» **WHAT YOU HAVE TO DO**: Repeat the stretch of entries below from the line with "Using a Stack**" through the line with "3. ==**the end**== of". Include both ends and add nothing.

» **DATA FOR THIS TASK**:
******************************
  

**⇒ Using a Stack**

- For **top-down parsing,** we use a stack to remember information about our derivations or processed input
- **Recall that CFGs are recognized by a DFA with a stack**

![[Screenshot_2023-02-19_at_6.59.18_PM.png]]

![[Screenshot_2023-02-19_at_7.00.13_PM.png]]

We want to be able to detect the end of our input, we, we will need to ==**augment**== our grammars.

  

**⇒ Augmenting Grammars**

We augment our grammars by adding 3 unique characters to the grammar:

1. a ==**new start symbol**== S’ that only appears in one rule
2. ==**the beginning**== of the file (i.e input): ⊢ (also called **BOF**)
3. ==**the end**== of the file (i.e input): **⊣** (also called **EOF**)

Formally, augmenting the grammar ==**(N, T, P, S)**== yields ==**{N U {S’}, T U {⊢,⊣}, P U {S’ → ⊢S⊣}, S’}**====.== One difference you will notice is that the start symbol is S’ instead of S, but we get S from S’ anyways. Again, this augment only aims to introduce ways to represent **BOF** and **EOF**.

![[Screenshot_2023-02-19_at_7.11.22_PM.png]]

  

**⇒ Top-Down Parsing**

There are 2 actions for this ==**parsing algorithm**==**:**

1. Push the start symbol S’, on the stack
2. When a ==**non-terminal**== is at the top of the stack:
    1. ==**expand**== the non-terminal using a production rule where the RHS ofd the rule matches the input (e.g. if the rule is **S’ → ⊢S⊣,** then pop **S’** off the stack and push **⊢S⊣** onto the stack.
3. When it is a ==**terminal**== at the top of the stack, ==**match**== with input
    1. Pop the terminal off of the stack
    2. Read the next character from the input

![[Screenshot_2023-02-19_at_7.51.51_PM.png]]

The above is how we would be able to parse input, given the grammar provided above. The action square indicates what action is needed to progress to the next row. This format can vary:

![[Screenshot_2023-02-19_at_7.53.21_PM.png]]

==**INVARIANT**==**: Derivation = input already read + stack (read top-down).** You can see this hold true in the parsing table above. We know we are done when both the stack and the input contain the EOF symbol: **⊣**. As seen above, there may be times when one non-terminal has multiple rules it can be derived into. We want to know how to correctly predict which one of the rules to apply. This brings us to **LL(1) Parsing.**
******************************
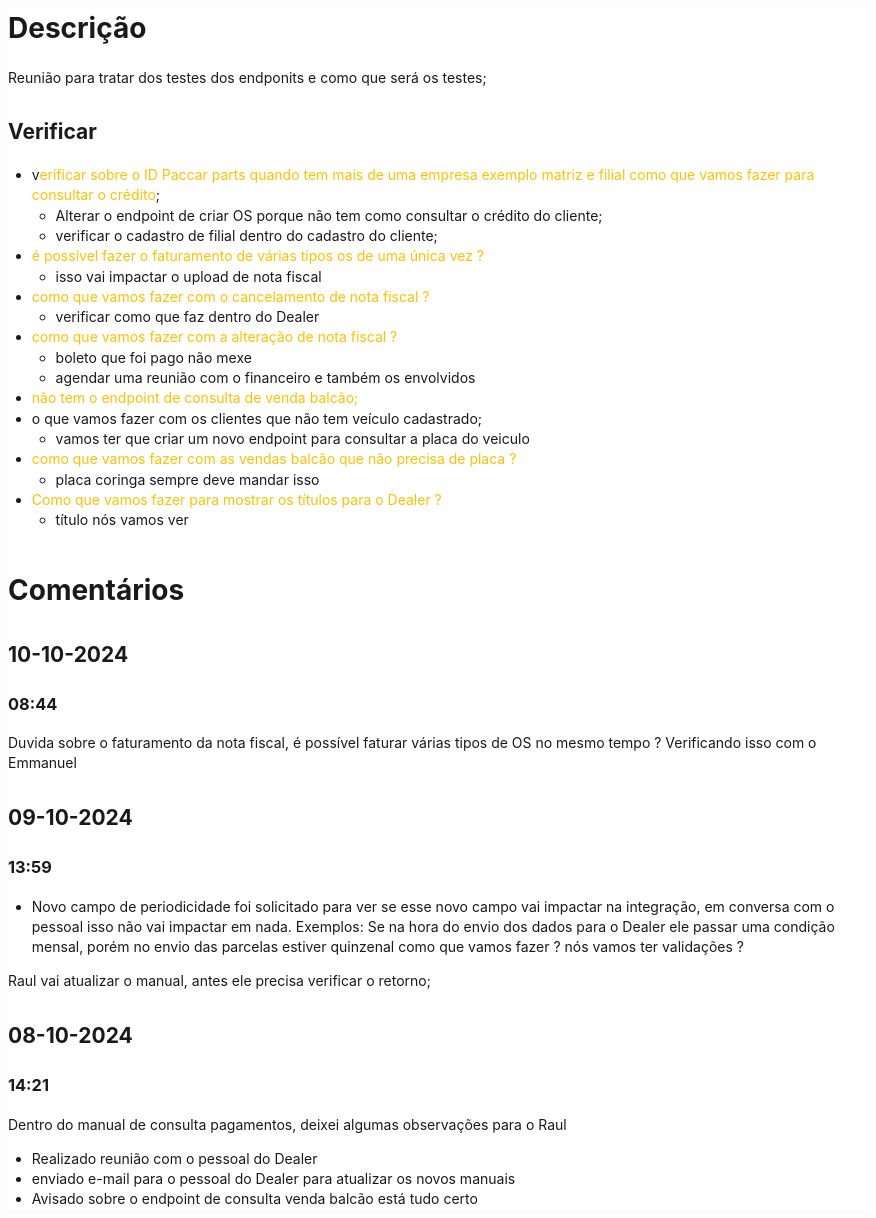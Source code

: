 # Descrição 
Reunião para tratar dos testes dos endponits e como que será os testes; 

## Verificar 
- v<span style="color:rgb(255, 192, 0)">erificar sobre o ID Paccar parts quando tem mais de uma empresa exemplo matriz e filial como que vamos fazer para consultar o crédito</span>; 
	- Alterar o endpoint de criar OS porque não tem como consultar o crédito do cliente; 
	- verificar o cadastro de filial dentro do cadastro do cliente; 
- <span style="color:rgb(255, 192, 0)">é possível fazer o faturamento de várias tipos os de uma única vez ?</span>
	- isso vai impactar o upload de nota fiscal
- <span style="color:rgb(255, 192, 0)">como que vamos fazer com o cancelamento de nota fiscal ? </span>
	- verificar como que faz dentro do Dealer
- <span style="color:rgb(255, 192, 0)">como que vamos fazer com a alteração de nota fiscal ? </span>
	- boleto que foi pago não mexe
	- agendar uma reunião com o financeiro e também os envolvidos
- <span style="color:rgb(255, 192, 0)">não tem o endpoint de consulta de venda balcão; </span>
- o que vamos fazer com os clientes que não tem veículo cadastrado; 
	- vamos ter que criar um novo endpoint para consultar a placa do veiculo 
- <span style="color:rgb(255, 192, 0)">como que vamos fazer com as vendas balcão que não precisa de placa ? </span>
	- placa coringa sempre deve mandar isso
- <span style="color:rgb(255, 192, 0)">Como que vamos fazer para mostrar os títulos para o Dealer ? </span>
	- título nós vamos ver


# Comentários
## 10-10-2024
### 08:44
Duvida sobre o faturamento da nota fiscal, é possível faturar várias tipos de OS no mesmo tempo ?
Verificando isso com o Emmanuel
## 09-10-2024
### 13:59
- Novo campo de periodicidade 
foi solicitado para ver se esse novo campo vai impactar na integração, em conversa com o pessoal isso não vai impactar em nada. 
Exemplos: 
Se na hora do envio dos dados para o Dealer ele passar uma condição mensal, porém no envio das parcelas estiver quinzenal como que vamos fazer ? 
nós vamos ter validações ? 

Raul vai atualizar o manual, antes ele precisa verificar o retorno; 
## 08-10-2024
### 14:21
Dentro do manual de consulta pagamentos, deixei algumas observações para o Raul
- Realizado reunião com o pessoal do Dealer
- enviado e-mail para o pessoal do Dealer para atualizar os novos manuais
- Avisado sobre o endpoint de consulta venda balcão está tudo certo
******************************
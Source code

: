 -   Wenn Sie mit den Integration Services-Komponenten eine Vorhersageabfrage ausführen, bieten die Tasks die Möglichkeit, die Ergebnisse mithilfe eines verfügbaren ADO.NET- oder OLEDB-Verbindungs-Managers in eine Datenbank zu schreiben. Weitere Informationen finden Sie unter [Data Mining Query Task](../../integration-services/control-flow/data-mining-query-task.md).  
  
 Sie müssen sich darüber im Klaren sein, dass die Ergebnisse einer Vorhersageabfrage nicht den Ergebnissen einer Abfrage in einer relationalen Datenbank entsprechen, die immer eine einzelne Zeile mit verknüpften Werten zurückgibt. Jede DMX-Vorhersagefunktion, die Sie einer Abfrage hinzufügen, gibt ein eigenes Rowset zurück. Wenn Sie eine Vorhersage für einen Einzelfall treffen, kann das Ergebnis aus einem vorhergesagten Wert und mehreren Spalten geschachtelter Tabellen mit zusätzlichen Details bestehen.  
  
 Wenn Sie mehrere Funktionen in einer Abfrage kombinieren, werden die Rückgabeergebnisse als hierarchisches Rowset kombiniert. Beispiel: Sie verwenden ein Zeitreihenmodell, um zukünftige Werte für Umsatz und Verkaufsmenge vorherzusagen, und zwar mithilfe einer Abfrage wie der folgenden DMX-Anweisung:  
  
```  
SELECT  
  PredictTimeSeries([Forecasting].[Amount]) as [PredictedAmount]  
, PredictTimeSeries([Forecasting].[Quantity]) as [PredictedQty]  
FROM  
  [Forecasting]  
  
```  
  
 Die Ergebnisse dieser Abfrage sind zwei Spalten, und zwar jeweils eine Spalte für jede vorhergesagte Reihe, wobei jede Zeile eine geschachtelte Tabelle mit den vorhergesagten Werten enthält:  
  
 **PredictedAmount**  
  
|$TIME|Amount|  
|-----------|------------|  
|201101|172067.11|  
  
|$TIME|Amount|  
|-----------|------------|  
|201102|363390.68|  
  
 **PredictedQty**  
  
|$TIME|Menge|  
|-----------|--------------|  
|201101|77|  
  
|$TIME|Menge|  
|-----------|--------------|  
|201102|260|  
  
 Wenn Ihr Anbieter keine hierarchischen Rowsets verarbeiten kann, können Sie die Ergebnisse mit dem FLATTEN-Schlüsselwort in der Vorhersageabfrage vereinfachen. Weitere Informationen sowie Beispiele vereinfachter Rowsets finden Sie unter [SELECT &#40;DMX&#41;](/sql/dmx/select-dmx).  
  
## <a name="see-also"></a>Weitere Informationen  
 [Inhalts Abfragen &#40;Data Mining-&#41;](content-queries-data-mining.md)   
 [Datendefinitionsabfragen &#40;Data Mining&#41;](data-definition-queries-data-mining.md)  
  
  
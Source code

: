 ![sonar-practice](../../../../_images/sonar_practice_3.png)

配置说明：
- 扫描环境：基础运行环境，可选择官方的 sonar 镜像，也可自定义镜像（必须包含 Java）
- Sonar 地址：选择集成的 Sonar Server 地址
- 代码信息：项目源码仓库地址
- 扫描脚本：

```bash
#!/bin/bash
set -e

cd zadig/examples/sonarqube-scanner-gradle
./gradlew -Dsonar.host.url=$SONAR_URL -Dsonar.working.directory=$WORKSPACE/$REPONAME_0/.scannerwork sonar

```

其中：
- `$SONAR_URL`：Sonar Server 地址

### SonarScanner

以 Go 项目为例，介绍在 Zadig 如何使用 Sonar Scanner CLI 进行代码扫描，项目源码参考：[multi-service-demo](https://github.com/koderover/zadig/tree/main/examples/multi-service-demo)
******************************
» **OUTPUT OF THE EXERCISE**:
**⇒ Using a Stack**

- For **top-down parsing,** we use a stack to remember information about our derivations or processed input
- **Recall that CFGs are recognized by a DFA with a stack**

![[Screenshot_2023-02-19_at_6.59.18_PM.png]]

![[Screenshot_2023-02-19_at_7.00.13_PM.png]]

We want to be able to detect the end of our input, we, we will need to ==**augment**== our grammars.

  

**⇒ Augmenting Grammars**

We augment our grammars by adding 3 unique characters to the grammar:

1. a ==**new start symbol**== S’ that only appears in one rule
2. ==**the beginning**== of the file (i.e input): ⊢ (also called **BOF**)
3. ==**the end**== of the file (i.e input): **⊣** (also called **EOF**)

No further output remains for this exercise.